Computer-Aided Design of Peptide Ligands to SARS-CoV-2 Targets
Investigators: Paul Keim, Nagarajan Vaidehi, Supriyo Bhattacharya, John Altin, Erik Settles, Jason Ladner
Affiliation: Beckman Research Institute of the City of Hope
More Information: NERSC’s Scientific Computing Power Steps into Coronavirus Battle
The goal of this project is to design peptides and small molecules that will bind to the coronavirus surface proteins and inhibit their binding to human proteins. Besides potential therapy, these inhibitory peptides and molecules are useful for understanding the mechanisms of virus entry and interaction with the human host and the immune system.
The project will start by simulating the viral Spike protein bound to human ACE2 which the virus uses for invading the lungs. NERSC computing resources will be used for running MD simulations on the complex of Spike bound to ACE2. These simulations will be then used for designing peptides and small molecules to disrupt the interactions between Spike and ACE2. The team has a collaboration with collaborators at TGen and Northeastern University to test the binding of the designed peptides and compounds.

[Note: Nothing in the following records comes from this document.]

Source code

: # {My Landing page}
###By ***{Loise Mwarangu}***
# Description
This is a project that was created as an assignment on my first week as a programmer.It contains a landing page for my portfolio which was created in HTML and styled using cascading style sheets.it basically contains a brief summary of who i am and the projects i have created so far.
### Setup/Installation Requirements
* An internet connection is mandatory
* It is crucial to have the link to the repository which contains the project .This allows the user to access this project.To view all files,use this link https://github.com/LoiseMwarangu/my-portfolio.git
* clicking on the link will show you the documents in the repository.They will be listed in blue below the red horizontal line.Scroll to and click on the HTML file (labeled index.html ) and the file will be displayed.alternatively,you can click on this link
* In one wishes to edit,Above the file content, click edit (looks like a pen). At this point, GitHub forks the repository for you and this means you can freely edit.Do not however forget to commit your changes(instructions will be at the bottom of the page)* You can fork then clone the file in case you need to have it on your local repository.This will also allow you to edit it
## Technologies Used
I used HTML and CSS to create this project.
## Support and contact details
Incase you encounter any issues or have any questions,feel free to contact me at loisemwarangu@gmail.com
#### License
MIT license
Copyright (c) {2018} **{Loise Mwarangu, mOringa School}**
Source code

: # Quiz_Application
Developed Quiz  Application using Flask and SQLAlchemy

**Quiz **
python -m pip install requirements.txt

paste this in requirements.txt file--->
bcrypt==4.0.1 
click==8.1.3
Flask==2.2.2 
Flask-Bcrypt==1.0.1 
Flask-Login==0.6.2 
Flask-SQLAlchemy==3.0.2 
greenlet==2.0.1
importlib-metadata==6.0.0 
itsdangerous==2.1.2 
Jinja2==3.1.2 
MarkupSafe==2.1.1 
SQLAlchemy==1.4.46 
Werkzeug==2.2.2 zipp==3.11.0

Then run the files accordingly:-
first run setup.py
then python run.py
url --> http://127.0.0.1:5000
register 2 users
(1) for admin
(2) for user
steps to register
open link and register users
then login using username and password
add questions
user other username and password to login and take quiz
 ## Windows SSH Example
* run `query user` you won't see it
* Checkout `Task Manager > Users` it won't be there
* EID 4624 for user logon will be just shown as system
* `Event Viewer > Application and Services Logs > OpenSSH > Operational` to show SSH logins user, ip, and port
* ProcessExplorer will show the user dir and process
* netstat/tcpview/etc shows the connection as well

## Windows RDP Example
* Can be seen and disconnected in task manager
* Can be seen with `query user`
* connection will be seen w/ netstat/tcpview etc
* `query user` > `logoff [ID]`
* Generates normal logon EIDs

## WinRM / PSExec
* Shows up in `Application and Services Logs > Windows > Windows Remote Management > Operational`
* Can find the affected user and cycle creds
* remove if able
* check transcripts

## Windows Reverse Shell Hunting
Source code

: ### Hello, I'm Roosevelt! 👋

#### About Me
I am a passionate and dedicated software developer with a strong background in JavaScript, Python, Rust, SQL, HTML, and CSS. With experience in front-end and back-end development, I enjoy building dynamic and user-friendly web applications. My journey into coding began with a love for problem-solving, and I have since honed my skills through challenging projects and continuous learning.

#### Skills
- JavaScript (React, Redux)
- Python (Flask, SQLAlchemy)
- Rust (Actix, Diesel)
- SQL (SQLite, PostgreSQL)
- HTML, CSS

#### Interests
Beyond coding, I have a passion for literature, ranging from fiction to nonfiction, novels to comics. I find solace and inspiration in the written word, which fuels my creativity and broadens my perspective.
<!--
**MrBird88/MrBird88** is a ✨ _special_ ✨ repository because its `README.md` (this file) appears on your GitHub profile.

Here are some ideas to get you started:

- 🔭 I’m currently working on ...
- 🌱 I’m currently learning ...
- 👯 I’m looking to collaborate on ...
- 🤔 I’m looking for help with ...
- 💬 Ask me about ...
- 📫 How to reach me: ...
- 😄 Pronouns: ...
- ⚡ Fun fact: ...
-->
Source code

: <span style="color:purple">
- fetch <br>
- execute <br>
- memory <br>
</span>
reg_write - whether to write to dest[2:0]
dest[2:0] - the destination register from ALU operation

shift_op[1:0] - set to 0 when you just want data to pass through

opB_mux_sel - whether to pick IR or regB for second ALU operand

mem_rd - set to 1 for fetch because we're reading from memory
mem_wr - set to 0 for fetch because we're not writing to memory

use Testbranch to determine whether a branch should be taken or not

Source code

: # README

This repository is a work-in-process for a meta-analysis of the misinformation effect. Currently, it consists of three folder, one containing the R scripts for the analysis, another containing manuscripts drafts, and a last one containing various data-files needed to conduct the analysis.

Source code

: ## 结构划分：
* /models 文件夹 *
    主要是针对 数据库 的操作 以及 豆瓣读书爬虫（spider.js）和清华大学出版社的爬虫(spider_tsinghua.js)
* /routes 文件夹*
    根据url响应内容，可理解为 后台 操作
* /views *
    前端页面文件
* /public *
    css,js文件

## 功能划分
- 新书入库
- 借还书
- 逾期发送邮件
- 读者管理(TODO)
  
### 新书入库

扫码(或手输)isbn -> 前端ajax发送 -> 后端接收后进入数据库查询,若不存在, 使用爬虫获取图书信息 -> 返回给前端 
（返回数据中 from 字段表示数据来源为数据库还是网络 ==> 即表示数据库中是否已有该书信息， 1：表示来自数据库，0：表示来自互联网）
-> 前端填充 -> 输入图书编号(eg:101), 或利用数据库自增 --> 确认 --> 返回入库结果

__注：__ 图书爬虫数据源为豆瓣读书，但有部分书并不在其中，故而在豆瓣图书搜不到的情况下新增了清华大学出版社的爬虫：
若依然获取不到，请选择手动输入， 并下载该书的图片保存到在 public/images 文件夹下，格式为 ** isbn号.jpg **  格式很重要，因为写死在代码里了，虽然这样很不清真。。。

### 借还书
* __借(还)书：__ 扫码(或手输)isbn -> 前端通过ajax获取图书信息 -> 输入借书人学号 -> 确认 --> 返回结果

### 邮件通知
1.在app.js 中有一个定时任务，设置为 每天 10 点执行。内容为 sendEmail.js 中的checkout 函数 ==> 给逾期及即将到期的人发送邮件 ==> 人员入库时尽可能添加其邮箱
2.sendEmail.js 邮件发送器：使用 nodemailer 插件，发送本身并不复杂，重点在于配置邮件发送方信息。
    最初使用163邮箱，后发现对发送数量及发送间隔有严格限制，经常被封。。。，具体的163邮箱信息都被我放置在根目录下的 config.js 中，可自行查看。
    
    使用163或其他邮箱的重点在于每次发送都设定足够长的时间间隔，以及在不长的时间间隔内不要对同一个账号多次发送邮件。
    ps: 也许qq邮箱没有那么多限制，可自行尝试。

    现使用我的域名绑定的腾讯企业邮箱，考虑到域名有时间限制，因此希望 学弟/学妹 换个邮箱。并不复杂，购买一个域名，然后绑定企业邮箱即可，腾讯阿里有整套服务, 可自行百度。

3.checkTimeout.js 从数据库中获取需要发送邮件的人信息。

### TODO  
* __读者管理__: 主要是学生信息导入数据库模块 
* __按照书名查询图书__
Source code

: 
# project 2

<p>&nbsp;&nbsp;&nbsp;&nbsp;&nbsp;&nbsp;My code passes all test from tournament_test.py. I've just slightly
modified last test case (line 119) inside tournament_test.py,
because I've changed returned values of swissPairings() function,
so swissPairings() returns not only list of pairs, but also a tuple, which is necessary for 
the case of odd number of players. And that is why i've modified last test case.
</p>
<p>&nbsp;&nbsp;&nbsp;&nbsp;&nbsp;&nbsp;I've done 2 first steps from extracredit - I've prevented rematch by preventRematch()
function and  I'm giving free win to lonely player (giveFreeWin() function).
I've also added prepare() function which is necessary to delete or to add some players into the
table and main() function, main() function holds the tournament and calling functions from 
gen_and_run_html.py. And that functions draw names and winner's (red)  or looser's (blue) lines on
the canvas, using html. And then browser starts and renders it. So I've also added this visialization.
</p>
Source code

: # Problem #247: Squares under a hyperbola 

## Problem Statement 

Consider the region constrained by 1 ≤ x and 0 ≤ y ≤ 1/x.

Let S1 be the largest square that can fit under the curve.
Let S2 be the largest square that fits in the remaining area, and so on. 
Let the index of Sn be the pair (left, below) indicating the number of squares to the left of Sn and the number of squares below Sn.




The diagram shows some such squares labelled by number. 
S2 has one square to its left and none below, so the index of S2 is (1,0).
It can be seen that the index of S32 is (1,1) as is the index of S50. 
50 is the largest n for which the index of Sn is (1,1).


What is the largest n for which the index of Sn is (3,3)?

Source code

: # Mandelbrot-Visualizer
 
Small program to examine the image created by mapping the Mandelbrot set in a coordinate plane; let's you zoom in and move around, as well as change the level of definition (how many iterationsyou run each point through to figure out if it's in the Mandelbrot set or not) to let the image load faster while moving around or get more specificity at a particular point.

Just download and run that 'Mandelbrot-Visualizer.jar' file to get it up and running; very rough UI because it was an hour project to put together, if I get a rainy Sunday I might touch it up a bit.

Small molecules can be used as probes for understanding the interaction of the SARS-Cov2 virus with its host and offer future potential as diagnostic and therapeutic agents. Protein-protein interactions are critical to viruses as they infect host cells and the ability to disrupt this with small-molecule ligands will lead to a greater understanding of viral biology. The most prominent feature of the coronavirus virion is the spike protein and it is known to be critical in the infectious process. We will use the molecular structure of the spike protein to identify potential ligand binding sites and then design peptides (11-20 amino acids) as potentially high-affinity ligands. Our computational search will identify a large number of potential candidates that can be included in a single peptide library and tested empirically for binding. A computational search for peptide ligands that bind to the spike protein will be performed using the Rosetta algorithm in conjunction with distributed high performance computing. The best peptide sequences will then be connected together by peptide linkers to attain further affinity gain. The top 100,000 peptide sequences obtained by this approach will be synthesized for rapid testing in in-vitro assays for Spike binding. The top peptide candidates will also be tested on SARS-Cov-2 grown on human tissue culture cells and murine COVID19 models that are being developed.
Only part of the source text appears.